"The real question is not "What am I achieving?" but "Who am I becoming as I achieve it?" That sounds lofty and poetic. In practice, it can look like standing in your kitchen asking yourself a very unpoetic question: Did I become this woman's legal representative because it was my purpose, or because it made me feel like a good person?"
"My husband met a 75-year-old woman named Sunny and her 55-year-old daughter, Joanna, outside a chicken place in Los Angeles where they were asking for money. Sunny and Joanna were both neurodiverse, trying to get by in a world that has very little patience for difference. Sunny and Jim bonded over jokes. He wrote for television. She used to send gags in to Reader's Digest. They started coming over to our house. We swam. We watched Golden Girls."

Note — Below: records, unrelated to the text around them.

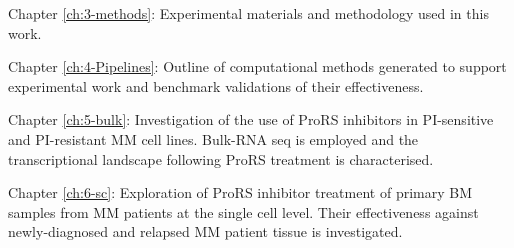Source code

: \noindent
Chapter \ref{ch:3-methods}: Experimental materials and methodology used in this work.

\noindent
Chapter \ref{ch:4-Pipelines}: Outline of computational methods generated to support experimental work and benchmark validations of their effectiveness.

\noindent
Chapter \ref{ch:5-bulk}: Investigation of the use of ProRS inhibitors in PI-sensitive and PI-resistant MM cell lines.
Bulk-RNA seq is employed and the transcriptional landscape following ProRS treatment is characterised.

\noindent
Chapter \ref{ch:6-sc}: Exploration of ProRS inhibitor treatment of primary BM samples from MM patients at the single cell level.
Their effectiveness against newly-diagnosed and relapsed MM patient tissue is investigated.
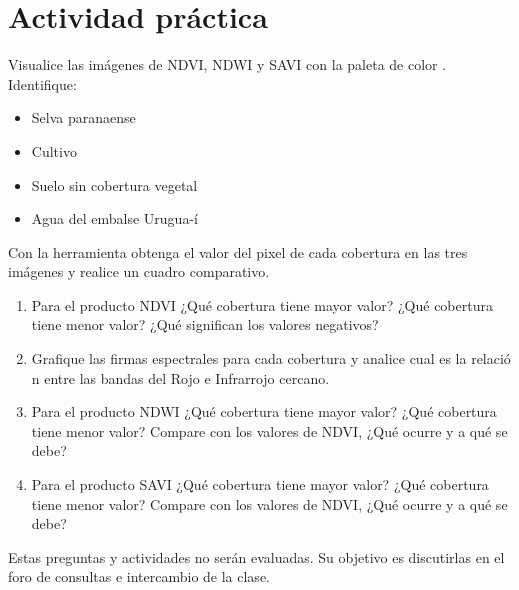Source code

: %






\section{Actividad práctica}

Visualice las imágenes de NDVI, NDWI y SAVI con la paleta de color . Identifique:

  \begin{itemize}
  \item Selva paranaense
  \item Cultivo
  \item Suelo sin cobertura vegetal
  \item Agua del embalse Urugua-í
  \end{itemize}

Con la herramienta  obtenga el valor del pixel de cada cobertura en las tres imágenes y realice un cuadro comparativo.

\begin{enumerate}
\item Para el producto NDVI ¿Qué cobertura tiene mayor valor? ¿Qué cobertura tiene menor valor? ¿Qué significan los valores negativos?
\item Grafique las firmas espectrales para cada cobertura y analice cual es la relació n entre las bandas del Rojo e Infrarrojo cercano.
\item Para el producto NDWI ¿Qué cobertura tiene mayor valor? ¿Qué cobertura tiene menor valor? Compare con los valores de NDVI, ¿Qué ocurre y a qué se debe?
\item Para el producto SAVI ¿Qué cobertura tiene mayor valor? ¿Qué cobertura tiene menor valor? Compare con los valores de NDVI, ¿Qué ocurre y a qué se debe?

\end{enumerate}



Estas preguntas y actividades no serán evaluadas. Su objetivo es discutirlas en el foro de consultas e intercambio de la clase.



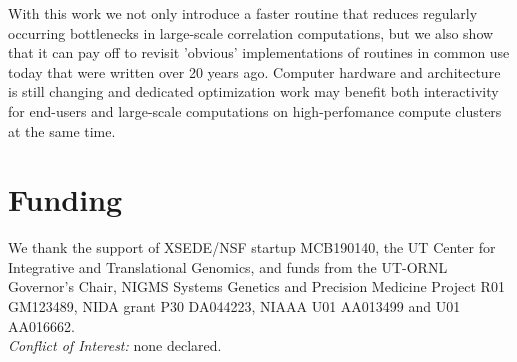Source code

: \documentclass{bioinfo}
\begin{document}
With this work we not only introduce a faster routine that reduces
regularly occurring bottlenecks in large-scale correlation computations, but
we also show that it can pay off to revisit 'obvious' implementations
of routines in common use today that were written over 20 years
ago. Computer hardware and architecture is still changing and
dedicated optimization work may benefit both interactivity for
end-users and large-scale computations on high-perfomance compute
clusters at the same time.

\section*{Funding}

We thank the support of XSEDE/NSF startup MCB190140, the UT Center for
Integrative and Translational Genomics, and funds from the UT-ORNL
Governor's Chair, NIGMS Systems Genetics and Precision Medicine
Project R01 GM123489, NIDA grant P30 DA044223, NIAAA U01 AA013499 and
U01 AA016662.\\
\textit{Conflict of Interest:} none declared.

\vspace*{-5mm}


\end{document}
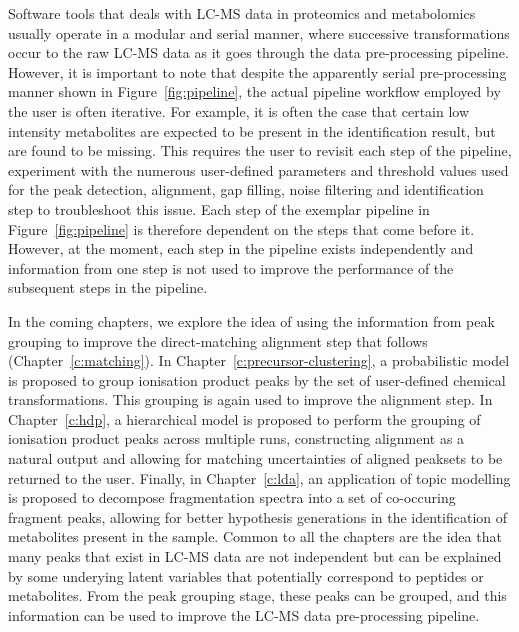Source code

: Software tools that deals with LC-MS data in proteomics and metabolomics usually operate in a modular and serial manner, where successive transformations occur to the raw LC-MS data as it goes through the data pre-processing pipeline. However, it is important to note that despite the  apparently serial pre-processing manner shown in Figure~\ref{fig:pipeline}, the actual pipeline workflow employed by the user is often iterative. For example, it is often the case that certain low intensity metabolites are expected to be present in the identification result, but are found to be missing. This requires the user to revisit each step of the pipeline, experiment with the numerous user-defined parameters and threshold values used for the peak detection, alignment, gap filling, noise filtering and identification step to troubleshoot this issue. Each step of the exemplar pipeline in Figure~\ref{fig:pipeline} is therefore dependent on the steps that come before it. However, at the moment, each step in the pipeline exists independently and information from one step is not used to improve the performance of the subsequent steps in the pipeline. 

In the coming chapters, we explore the idea of using the information from peak grouping to improve the direct-matching alignment step that follows (Chapter~\ref{c:matching}). In Chapter~\ref{c:precursor-clustering}, a probabilistic model is proposed to group ionisation product peaks by the set of user-defined chemical transformations. This grouping is again used to improve the alignment step. In Chapter~\ref{c:hdp}, a hierarchical model is proposed to perform the grouping of ionisation product peaks across multiple runs, constructing alignment as a natural output and allowing for matching uncertainties of aligned peaksets to be returned to the user. Finally, in Chapter~\ref{c:lda}, an application of topic modelling is proposed to decompose fragmentation spectra into a set of co-occuring fragment peaks, allowing for better hypothesis generations in the identification of metabolites present in the sample. Common to all the chapters are the idea that many peaks that exist in LC-MS data are not independent but can be explained by some underying latent variables that potentially correspond to peptides or metabolites. From the peak grouping stage, these peaks can be grouped, and this information can be used to improve the LC-MS data pre-processing pipeline.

"I became Joanna's legal representative, the person the state would call about her health, her housing, her future. I did it in a moment that, if I am honest, was also a moment of private ache. I did not have children. I had made that decision, but I was not always at peace with it. I could not walk past a stroller without a little twist in the chest."
Ambition often centers on career, status, and external accomplishments rather than the deeper work of becoming. A relationship with a neurodiverse mother and daughter develops into informal family connections through shared time, humor, and care. After the mother's death, the narrator assumes legal responsibility for the daughter and confronts mixed motives rooted in desire for purpose and unresolved feelings about not having children. The experience reveals patterns of self-perception management and prompts reflection on whether acts of service arise from genuine calling or from the need to feel needed.